**Work instruction:** Where an entry contains a picture, omit the picture and repeat the rest exactly.

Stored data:
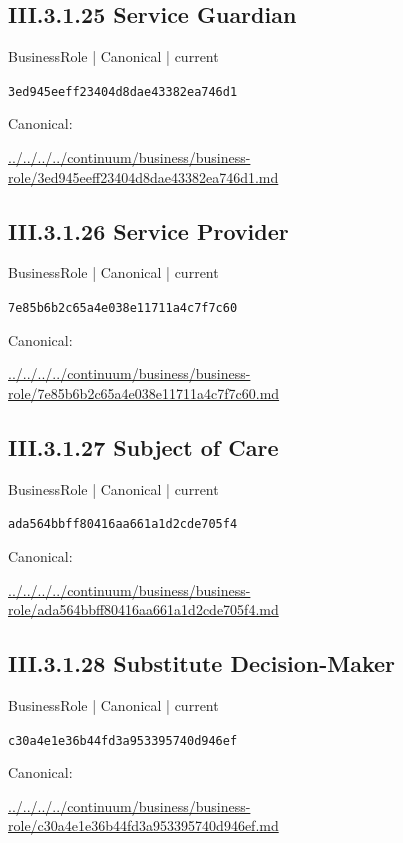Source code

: \documentclass[10pt,a4paper]{article}
\begin{document}
\subsection*{III.3.1.25 Service Guardian}
\label{element-3ed945eeff23404d8dae43382ea746d1}
{\small BusinessRole | Canonical | current}\par
\texttt{3ed945eeff23404d8dae43382ea746d1}\par
Canonical: \par
{\footnotesize\url{../../../../continuum/business/business-role/3ed945eeff23404d8dae43382ea746d1.md}}\par
\subsection*{III.3.1.26 Service Provider}
\label{element-7e85b6b2c65a4e038e11711a4c7f7c60}
{\small BusinessRole | Canonical | current}\par
\texttt{7e85b6b2c65a4e038e11711a4c7f7c60}\par
Canonical: \par
{\footnotesize\url{../../../../continuum/business/business-role/7e85b6b2c65a4e038e11711a4c7f7c60.md}}\par
\subsection*{III.3.1.27 Subject of Care}
\label{element-ada564bbff80416aa661a1d2cde705f4}
{\small BusinessRole | Canonical | current}\par
\texttt{ada564bbff80416aa661a1d2cde705f4}\par
Canonical: \par
{\footnotesize\url{../../../../continuum/business/business-role/ada564bbff80416aa661a1d2cde705f4.md}}\par
\subsection*{III.3.1.28 Substitute Decision-Maker}
\label{element-c30a4e1e36b44fd3a953395740d946ef}
{\small BusinessRole | Canonical | current}\par
\texttt{c30a4e1e36b44fd3a953395740d946ef}\par
Canonical: \par
{\footnotesize\url{../../../../continuum/business/business-role/c30a4e1e36b44fd3a953395740d946ef.md}}\par
\end{document}
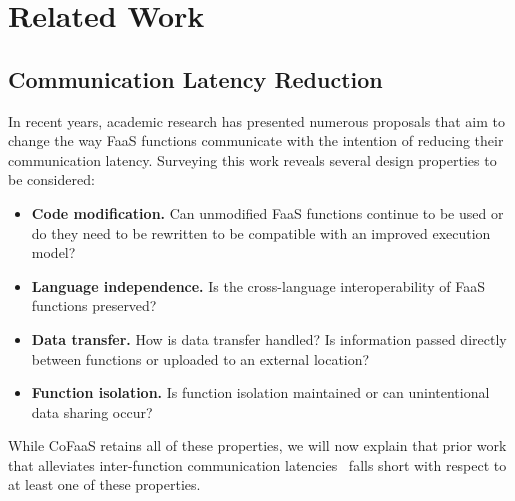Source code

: \section{Related Work}
\label{es:sec:related-work}

\subsection{Communication Latency Reduction}

In recent years, academic research has presented numerous proposals that aim to change the way FaaS functions communicate with the intention of reducing their communication latency. Surveying this work reveals several design properties to be considered:
\begin{itemize}
\item {\bf Code modification.} Can unmodified FaaS functions continue to be used or do they need to be rewritten to be compatible with an improved execution model?
\item {\bf Language independence.} Is the cross-language interoperability of FaaS functions preserved?
\item {\bf Data transfer.} How is data transfer handled? Is information passed directly between functions or uploaded to an external location?
\item {\bf Function isolation.} Is function isolation maintained or can unintentional data sharing occur?
\end{itemize}
While CoFaaS retains all of these properties, we will now explain that prior work that alleviates inter-function communication latencies~\cite{kotni21_faast, mahgoub22_wisef, barcelona-pons19_faas_track,sreekanti20_cloud,shillaker20_faasm,jia21_night} falls short with respect to at least one of these properties.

**Written solution:**
Source code

: \documentclass[10pt,a4paper]{article}
\begin{document}
\subsection*{III.3.1.25 Service Guardian}
\label{element-3ed945eeff23404d8dae43382ea746d1}
{\small BusinessRole | Canonical | current}\par
\texttt{3ed945eeff23404d8dae43382ea746d1}\par
Canonical: \par
{\footnotesize\url{../../../../continuum/business/business-role/3ed945eeff23404d8dae43382ea746d1.md}}\par
\subsection*{III.3.1.26 Service Provider}
\label{element-7e85b6b2c65a4e038e11711a4c7f7c60}
{\small BusinessRole | Canonical | current}\par
\texttt{7e85b6b2c65a4e038e11711a4c7f7c60}\par
Canonical: \par
{\footnotesize\url{../../../../continuum/business/business-role/7e85b6b2c65a4e038e11711a4c7f7c60.md}}\par
\subsection*{III.3.1.27 Subject of Care}
\label{element-ada564bbff80416aa661a1d2cde705f4}
{\small BusinessRole | Canonical | current}\par
\texttt{ada564bbff80416aa661a1d2cde705f4}\par
Canonical: \par
{\footnotesize\url{../../../../continuum/business/business-role/ada564bbff80416aa661a1d2cde705f4.md}}\par
\subsection*{III.3.1.28 Substitute Decision-Maker}
\label{element-c30a4e1e36b44fd3a953395740d946ef}
{\small BusinessRole | Canonical | current}\par
\texttt{c30a4e1e36b44fd3a953395740d946ef}\par
Canonical: \par
{\footnotesize\url{../../../../continuum/business/business-role/c30a4e1e36b44fd3a953395740d946ef.md}}\par
\end{document}
Source code

: \section{Related Work}
\label{es:sec:related-work}

\subsection{Communication Latency Reduction}

In recent years, academic research has presented numerous proposals that aim to change the way FaaS functions communicate with the intention of reducing their communication latency. Surveying this work reveals several design properties to be considered:
\begin{itemize}
\item {\bf Code modification.} Can unmodified FaaS functions continue to be used or do they need to be rewritten to be compatible with an improved execution model?
\item {\bf Language independence.} Is the cross-language interoperability of FaaS functions preserved?
\item {\bf Data transfer.} How is data transfer handled? Is information passed directly between functions or uploaded to an external location?
\item {\bf Function isolation.} Is function isolation maintained or can unintentional data sharing occur?
\end{itemize}
While CoFaaS retains all of these properties, we will now explain that prior work that alleviates inter-function communication latencies~\cite{kotni21_faast, mahgoub22_wisef, barcelona-pons19_faas_track,sreekanti20_cloud,shillaker20_faasm,jia21_night} falls short with respect to at least one of these properties.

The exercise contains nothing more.